*** Block opens ***

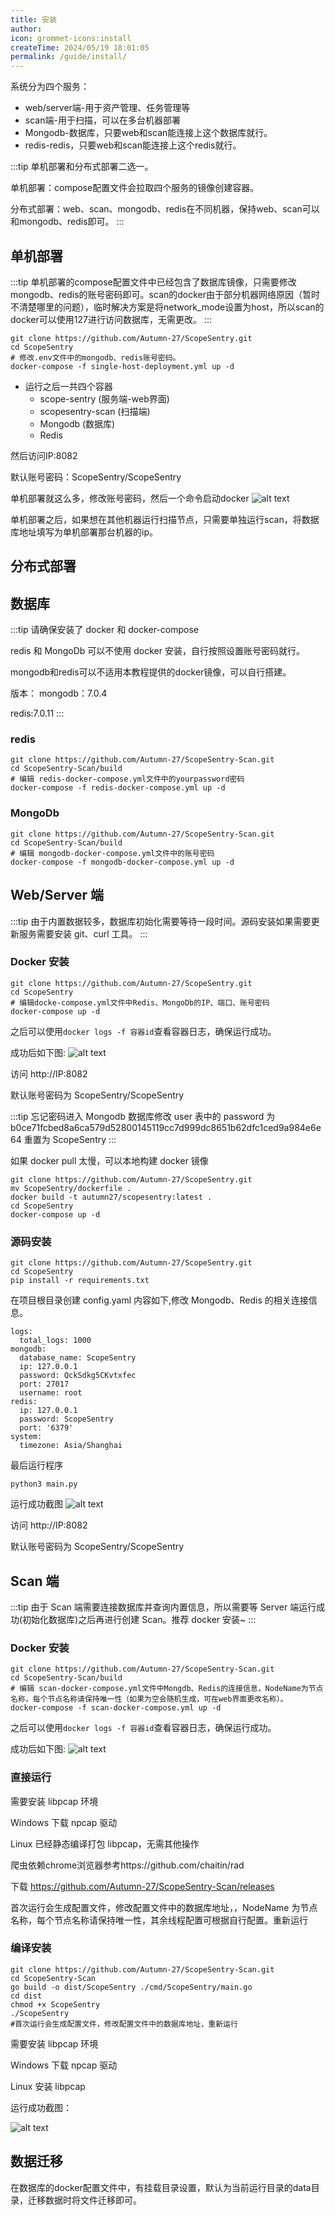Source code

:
 ```yaml
---
title: 安装
author:
icon: grommet-icons:install
createTime: 2024/05/19 18:01:05
permalink: /guide/install/
---
```


系统分为四个服务：
- web/server端-用于资产管理、任务管理等
- scan端-用于扫描，可以在多台机器部署
- Mongodb-数据库，只要web和scan能连接上这个数据库就行。
- redis-redis，只要web和scan能连接上这个redis就行。


:::tip
单机部署和分布式部署二选一。

单机部署：compose配置文件会拉取四个服务的镜像创建容器。

分布式部署：web、scan、mongodb、redis在不同机器，保持web、scan可以和mongodb、redis即可。
:::



## 单机部署
:::tip
单机部署的compose配置文件中已经包含了数据库镜像，只需要修改mongodb、redis的账号密码即可。scan的docker由于部分机器网络原因（暂时不清楚哪里的问题），临时解决方案是将network_mode设置为host，所以scan的docker可以使用127进行访问数据库，无需更改。
:::

```
git clone https://github.com/Autumn-27/ScopeSentry.git
cd ScopeSentry
# 修改.env文件中的mongodb、redis账号密码。
docker-compose -f single-host-deployment.yml up -d
```
- 运行之后一共四个容器
  - scope-sentry (服务端-web界面)
  - scopesentry-scan (扫描端)
  - Mongodb (数据库)
  - Redis

然后访问IP:8082

默认账号密码：ScopeSentry/ScopeSentry

单机部署就这么多，修改账号密码，然后一个命令启动docker
![alt text](/images/docker-run.png)

单机部署之后，如果想在其他机器运行扫描节点，只需要单独运行scan，将数据库地址填写为单机部署那台机器的ip。

## 分布式部署
## 数据库
:::tip
请确保安装了 docker 和 docker-compose

redis 和 MongoDb 可以不使用 docker 安装，自行按照设置账号密码就行。

mongodb和redis可以不适用本教程提供的docker镜像，可以自行搭建。

版本：
  mongodb：7.0.4
  
  redis:7.0.11
:::

### redis

```
git clone https://github.com/Autumn-27/ScopeSentry-Scan.git
cd ScopeSentry-Scan/build
# 编辑 redis-docker-compose.yml文件中的yourpassword密码
docker-compose -f redis-docker-compose.yml up -d
```

### MongoDb

```
git clone https://github.com/Autumn-27/ScopeSentry-Scan.git
cd ScopeSentry-Scan/build
# 编辑 mongodb-docker-compose.yml文件中的账号密码
docker-compose -f mongodb-docker-compose.yml up -d
```

## Web/Server 端

:::tip
由于内置数据较多，数据库初始化需要等待一段时间。源码安装如果需要更新服务需要安装 git、curl 工具。
:::

### Docker 安装 

```
git clone https://github.com/Autumn-27/ScopeSentry.git
cd ScopeSentry
# 编辑docke-compose.yml文件中Redis、MongoDb的IP、端口、账号密码
docker-compose up -d
```

之后可以使用`docker logs -f 容器id`查看容器日志，确保运行成功。

成功后如下图:
![alt text](/images/docker-server.png)

访问 http://IP:8082

默认账号密码为 ScopeSentry/ScopeSentry

:::tip
忘记密码进入 Mongodb 数据库修改 user 表中的 password 为 b0ce71fcbed8a6ca579d52800145119cc7d999dc8651b62dfc1ced9a984e6e64
重置为 ScopeSentry
:::

如果 docker pull 太慢，可以本地构建 docker 镜像

```
git clone https://github.com/Autumn-27/ScopeSentry.git
mv ScopeSentry/dockerfile .
docker build -t autumn27/scopesentry:latest .
cd ScopeSentry
docker-compose up -d
```


### 源码安装

```
git clone https://github.com/Autumn-27/ScopeSentry.git
cd ScopeSentry
pip install -r requirements.txt
```

在项目根目录创建 config.yaml
内容如下,修改 Mongodb、Redis 的相关连接信息。

```
logs:
  total_logs: 1000
mongodb:
  database_name: ScopeSentry
  ip: 127.0.0.1
  password: QckSdkg5CKvtxfec
  port: 27017
  username: root
redis:
  ip: 127.0.0.1
  password: ScopeSentry
  port: '6379'
system:
  timezone: Asia/Shanghai
```

最后运行程序

```
python3 main.py
```

运行成功截图
![alt text](/images/image.png)

访问 http://IP:8082

默认账号密码为 ScopeSentry/ScopeSentry


## Scan 端

:::tip
由于 Scan 端需要连接数据库并查询内置信息，所以需要等 Server 端运行成功(初始化数据库)之后再进行创建 Scan。推荐 docker 安装~
:::

### Docker 安装

```
git clone https://github.com/Autumn-27/ScopeSentry-Scan.git
cd ScopeSentry-Scan/build
# 编辑 scan-docker-compose.yml文件中Mongdb、Redis的连接信息，NodeName为节点名称，每个节点名称请保持唯一性（如果为空会随机生成，可在web界面更改名称）。
docker-compose -f scan-docker-compose.yml up -d
```

之后可以使用`docker logs -f 容器id`查看容器日志，确保运行成功。

成功后如下图:
![alt text](/images/image-1.png)

### 直接运行

需要安装 libpcap 环境

Windows 下载 npcap 驱动

Linux 已经静态编译打包 libpcap，无需其他操作

爬虫依赖chrome浏览器参考https://github.com/chaitin/rad

下载
https://github.com/Autumn-27/ScopeSentry-Scan/releases

首次运行会生成配置文件，修改配置文件中的数据库地址，，NodeName 为节点名称，每个节点名称请保持唯一性，其余线程配置可根据自行配置。重新运行

### 编译安装

```
git clone https://github.com/Autumn-27/ScopeSentry-Scan.git
cd ScopeSentry-Scan
go build -o dist/ScopeSentry ./cmd/ScopeSentry/main.go
cd dist
chmod +x ScopeSentry
./ScopeSentry
#首次运行会生成配置文件，修改配置文件中的数据库地址，重新运行
```

需要安装 libpcap 环境

Windows 下载 npcap 驱动

Linux 安装 libpcap

运行成功截图：

![alt text](/images/image-1.png)


## 数据迁移
在数据库的docker配置文件中，有挂载目录设置，默认为当前运行目录的data目录，迁移数据时将文件迁移即可。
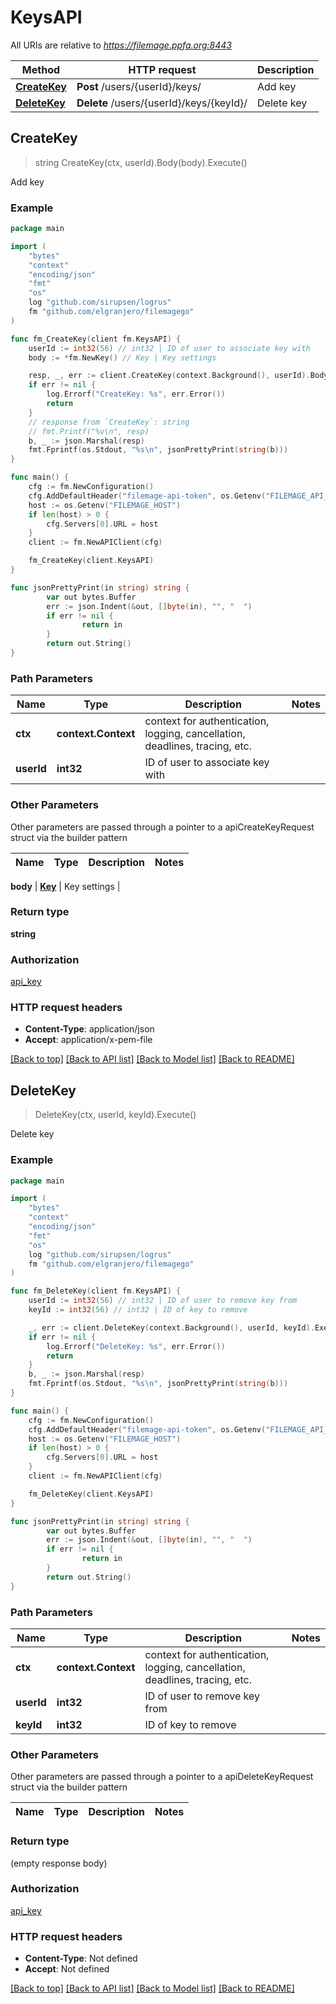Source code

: # KeysAPI

All URIs are relative to *https://filemage.ppfa.org:8443*

Method | HTTP request | Description
------------- | ------------- | -------------
[**CreateKey**](KeysAPI.md#CreateKey) | **Post** /users/{userId}/keys/ | Add key
[**DeleteKey**](KeysAPI.md#DeleteKey) | **Delete** /users/{userId}/keys/{keyId}/ | Delete key



## CreateKey

> string CreateKey(ctx, userId).Body(body).Execute()

Add key



### Example

```go
package main

import (
    "bytes"
    "context"
    "encoding/json"
    "fmt"
    "os"
    log "github.com/sirupsen/logrus"
    fm "github.com/elgranjero/filemagego"
)

func fm_CreateKey(client fm.KeysAPI) {
    userId := int32(56) // int32 | ID of user to associate key with
    body := *fm.NewKey() // Key | Key settings

    resp, _, err := client.CreateKey(context.Background(), userId).Body(body).Execute()
    if err != nil {
        log.Errorf("CreateKey: %s", err.Error())
        return
    }
    // response from `CreateKey`: string
    // fmt.Printf("%v\n", resp)
    b, _ := json.Marshal(resp)
    fmt.Fprintf(os.Stdout, "%s\n", jsonPrettyPrint(string(b)))
}

func main() {
    cfg := fm.NewConfiguration()
    cfg.AddDefaultHeader("filemage-api-token", os.Getenv("FILEMAGE_API_TOKEN"))
    host := os.Getenv("FILEMAGE_HOST")
    if len(host) > 0 {
        cfg.Servers[0].URL = host
    }
    client := fm.NewAPIClient(cfg)

    fm_CreateKey(client.KeysAPI)
}

func jsonPrettyPrint(in string) string {
        var out bytes.Buffer
        err := json.Indent(&out, []byte(in), "", "  ")
        if err != nil {
                return in
        }
        return out.String()
}

```

### Path Parameters


Name | Type | Description  | Notes
------------- | ------------- | ------------- | -------------
**ctx** | **context.Context** | context for authentication, logging, cancellation, deadlines, tracing, etc.
**userId** | **int32** | ID of user to associate key with | 

### Other Parameters

Other parameters are passed through a pointer to a apiCreateKeyRequest struct via the builder pattern


Name | Type | Description  | Notes
------------- | ------------- | ------------- | -------------

 **body** | [**Key**](Key.md) | Key settings | 

### Return type

**string**

### Authorization

[api_key](../README.md#api_key)

### HTTP request headers

- **Content-Type**: application/json
- **Accept**: application/x-pem-file

[[Back to top]](#) [[Back to API list]](../README.md#documentation-for-api-endpoints)
[[Back to Model list]](../README.md#documentation-for-models)
[[Back to README]](../README.md)


## DeleteKey

> DeleteKey(ctx, userId, keyId).Execute()

Delete key

### Example

```go
package main

import (
    "bytes"
    "context"
    "encoding/json"
    "fmt"
    "os"
    log "github.com/sirupsen/logrus"
    fm "github.com/elgranjero/filemagego"
)

func fm_DeleteKey(client fm.KeysAPI) {
    userId := int32(56) // int32 | ID of user to remove key from
    keyId := int32(56) // int32 | ID of key to remove

    _, err := client.DeleteKey(context.Background(), userId, keyId).Execute()
    if err != nil {
        log.Errorf("DeleteKey: %s", err.Error())
        return
    }
    b, _ := json.Marshal(resp)
    fmt.Fprintf(os.Stdout, "%s\n", jsonPrettyPrint(string(b)))
}

func main() {
    cfg := fm.NewConfiguration()
    cfg.AddDefaultHeader("filemage-api-token", os.Getenv("FILEMAGE_API_TOKEN"))
    host := os.Getenv("FILEMAGE_HOST")
    if len(host) > 0 {
        cfg.Servers[0].URL = host
    }
    client := fm.NewAPIClient(cfg)

    fm_DeleteKey(client.KeysAPI)
}

func jsonPrettyPrint(in string) string {
        var out bytes.Buffer
        err := json.Indent(&out, []byte(in), "", "  ")
        if err != nil {
                return in
        }
        return out.String()
}

```

### Path Parameters


Name | Type | Description  | Notes
------------- | ------------- | ------------- | -------------
**ctx** | **context.Context** | context for authentication, logging, cancellation, deadlines, tracing, etc.
**userId** | **int32** | ID of user to remove key from | 
**keyId** | **int32** | ID of key to remove | 

### Other Parameters

Other parameters are passed through a pointer to a apiDeleteKeyRequest struct via the builder pattern


Name | Type | Description  | Notes
------------- | ------------- | ------------- | -------------



### Return type

 (empty response body)

### Authorization

[api_key](../README.md#api_key)

### HTTP request headers

- **Content-Type**: Not defined
- **Accept**: Not defined

[[Back to top]](#) [[Back to API list]](../README.md#documentation-for-api-endpoints)
[[Back to Model list]](../README.md#documentation-for-models)
[[Back to README]](../README.md)

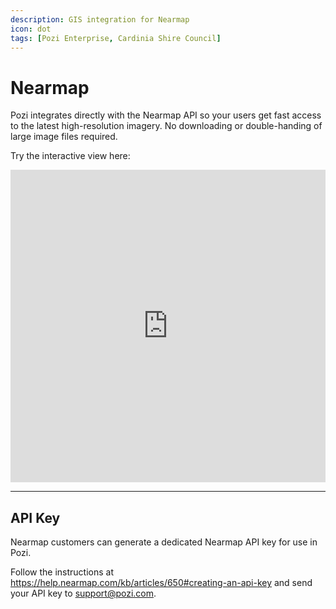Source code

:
 ```yaml
---
description: GIS integration for Nearmap
icon: dot
tags: [Pozi Enterprise, Cardinia Shire Council]
---
```


# Nearmap

Pozi integrates directly with the Nearmap API so your users get fast access to the latest high-resolution imagery. No downloading or double-handing of large image files required.

Try the interactive view here:

<iframe width="100%" height="500px" frameborder="0" scrolling="no" allow="fullscreen" src="https://cardinia.pozi.com/#/x[145.41726]/y[-37.98234]/z[20]/layers[nearmap]/layers[vicmaplabels]/"></iframe>

<br/>

---

## API Key

Nearmap customers can generate a dedicated Nearmap API key for use in Pozi.

Follow the instructions at https://help.nearmap.com/kb/articles/650#creating-an-api-key and send your API key to support@pozi.com.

*** Block closes ***

Aim of the exercise:
Write out nothing but the lines from the start of the data through the line with "单机部署：compose配置文件会拉取四个服务的镜像创建容器。". Leave out the pictures.

The completed task:
Source code

:
 ```yaml
---
title: 安装
author:
icon: grommet-icons:install
createTime: 2024/05/19 18:01:05
permalink: /guide/install/
---
```


系统分为四个服务：
- web/server端-用于资产管理、任务管理等
- scan端-用于扫描，可以在多台机器部署
- Mongodb-数据库，只要web和scan能连接上这个数据库就行。
- redis-redis，只要web和scan能连接上这个redis就行。


:::tip
单机部署和分布式部署二选一。

单机部署：compose配置文件会拉取四个服务的镜像创建容器。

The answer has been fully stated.